What is needed is a single figure: how many lines of the records below contain the word "https".

######

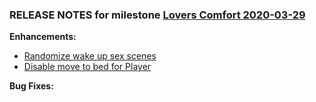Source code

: ### RELEASE NOTES for milestone [Lovers Comfort 2020-03-29](https://github.com/SkyrimLL/SkLLpatches/milestone/7?closed=1) 
**Enhancements:** 
- [Randomize wake up sex scenes](https://github.com/SkyrimLL/SkLLpatches/issues/5)
- [Disable move to bed for Player](https://github.com/SkyrimLL/SkLLpatches/issues/4)

**Bug Fixes:**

######

▶ **SOLUTION TO THIS TASK**
3